Cash 5. Pick 3. Powerball. Mega Millions. That’s what I’m after this time of year. The big payout. Taking a chance. Hedging my bets with yet another new camouflage scheme and rolling the 12-gauge dice. That’s what hunting swamp geese during the resident season feels like, at least in the swamp where I hunt.
It’s a monster of a swamp, and it’s a goose roost, which presents its challenges. We know we’re going to bust birds off the roost when we paddle to the middle of it in the dark, but the swamp is so large that not all of the birds vamoose. It’s also a loafing spot during the day, so birds are just as likely to drift in at ten o’clock in the morning as they are at two o’clock in the afternoon or all at once at noon or never at all, not a single bird. Honestly, after 15 years of hunting these swamp geese, I don’t know if they even know what they’re going to do when they lift off the swamp each morning.
So it’s a gamble.
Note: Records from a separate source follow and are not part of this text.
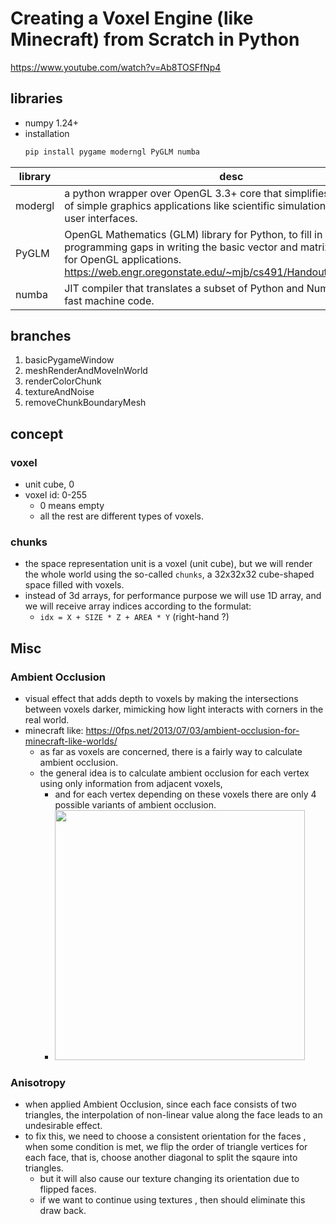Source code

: # Creating a Voxel Engine (like Minecraft) from Scratch in Python

https://www.youtube.com/watch?v=Ab8TOSFfNp4


## libraries

- numpy 1.24+
- installation
    ```bash
    pip install pygame moderngl PyGLM numba
    ```

library | desc
--- | ---
modergl | a python wrapper over OpenGL 3.3+ core that simplifies the creation of simple graphics applications like scientific simulations, games or user interfaces. 
PyGLM | OpenGL Mathematics (GLM) library for Python, to fill in the programming gaps in writing the basic vector and matrix mathematics for OpenGL applications. <br> https://web.engr.oregonstate.edu/~mjb/cs491/Handouts/GLM.1pp.pdf
numba | JIT compiler that translates a subset of Python and NumPy code into fast machine code.


## branches

1. basicPygameWindow
2. meshRenderAndMoveInWorld
3. renderColorChunk
4. textureAndNoise
5. removeChunkBoundaryMesh




## concept

### voxel

- unit cube, 0 
- voxel id: 0-255
    - 0 means empty
    - all the rest are different types of voxels.

### chunks

- the space representation unit is a voxel (unit cube), but we will render the whole world using the so-called `chunks`, a 32x32x32 cube-shaped space filled with voxels.
- instead of 3d arrays, for performance purpose we will use 1D array, and we will receive array indices according to the formulat:
    - `idx = X + SIZE * Z + AREA * Y`  (right-hand ?)




## Misc

### Ambient Occlusion

- visual effect that adds depth to voxels by making the intersections between voxels darker, mimicking how light interacts with corners in the real world.
- minecraft like: https://0fps.net/2013/07/03/ambient-occlusion-for-minecraft-like-worlds/
    - as far as voxels are concerned, there is a fairly way to calculate ambient occlusion. 
    - the general idea is to calculate ambient occlusion for each vertex using only information from adjacent voxels, 
        - and for each vertex depending on these voxels there are only 4 possible variants of ambient occlusion.
        - <img src="https://0fps.files.wordpress.com/2013/07/aovoxel2.png" height=400/>


### Anisotropy

- when applied Ambient Occlusion, since each face consists of two triangles, the interpolation of non-linear value along the face leads to an undesirable effect.
- to fix this, we need to choose a consistent orientation for the faces , when some condition is met, we flip the order of triangle vertices for each face, that is, choose another diagonal to split the sqaure into triangles.
    - but it will also cause our texture changing its orientation due to flipped faces.
    - if we want to continue using textures , then should eliminate this draw back.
And like playing the lotto, the wins come in little dribs and drabs. Just enough jingle in your pocket to keep buying the tickets. Just enough birds to keep me returning to the swamp, even after those days when I tell myself that I’m done with it and never coming back. Because I know I could always hit the jackpot, Five Bucks style.
Of course, most of the time it’s a losing hand. Resident Canada geese are some of the wariest creatures on the planet. Think about this: If you walked into your kitchen, in the home where you have lived for years, and a sliver of jalapeño pepper, say, had fallen to the floor and gotten smooshed under the corner cabinet—how long would it take for your eyes to catch it? Five seconds? Two seconds? Almost instantly? I’d guess that you’d see it pretty quickly, because it’s out of place in a place you know well enough to maneuver to the snack drawer in the dark of night.
That’s what it’s like hunting resident geese. These birds live here year-round. They know every muskrat trail in the duckweed, every lump and bump on every log. We switch it up constantly. Use a blind, ditch the blind. Stand in front of a tree, behind a tree. Dark bottomland camo, green camo. Arrive in the dark, arrive after first light. No matter what we do, we’re still just jalapeños on a white tile floor. For now.
The best goose hunt we ever had in the swamp was one of the best hunts I’ve ever had anywhere. The morning forecast was for heavy fog. Jack and I could barely see off the bow of the canoe when we pushed it into the swamp and were immediately met with a few querulous goose barks in the mist. We paddled to our favorite trio of cypress trees and set out a ragged half circle of decoys in open water.
“If they come,” I told Jack, “they will be in your face. It’s like you’re shooting a rifle at these birds, not a shotgun. Put one down, then find another.”
They came that morning, and Canada geese coming through the fog is enough to make my heart pump blood out of my skin’s pores. Muffled, rhythmic clucks fell from the fog as the birds kept track of each other on their descent, with querying ha-runks to triangulate toward any birds on the water. Their shapes materialized like something out of a Tolkien dream—dragons in the air. The guns went off and confusion blanketed the swamp. And then they came again . . . and again.
We took 10 that morning, a two-man limit so heavy that we had to make two trips in the canoe. It was one of the most memorable waterfowl hunts of my life and, to be honest, one of the worst things that could have happened. Ever since, I’ve been chasing that 10-goose lotto ticket like a man possessed. I’ve lost a lot of sleep on September mornings, hauling canoes, hoisting decoys, hoping that lightning would strike twice in our swamp. But the goose gods own this casino. The payouts are still meager—a goose here, three there, not a thing for three trips in a row.
But I’m hooked now. I know I can win, so I know I’m gonna win again. Even on the sunny, still mornings, I might be down there in the cheap seats with a fistful of $1 and $2 triple-play scratch-off cards. The odds lined up once before. My time’s coming.
And this year I’m going in big. I think I’ve figured out their game, and I’ve got the secret sauce: ghillie blankets. Those swamp donkeys aren’t going to know what hit them. I’ve figured out their roulette table, you just watch. This year I’m gonna make Five Bucks proud if it’s the last thing I do.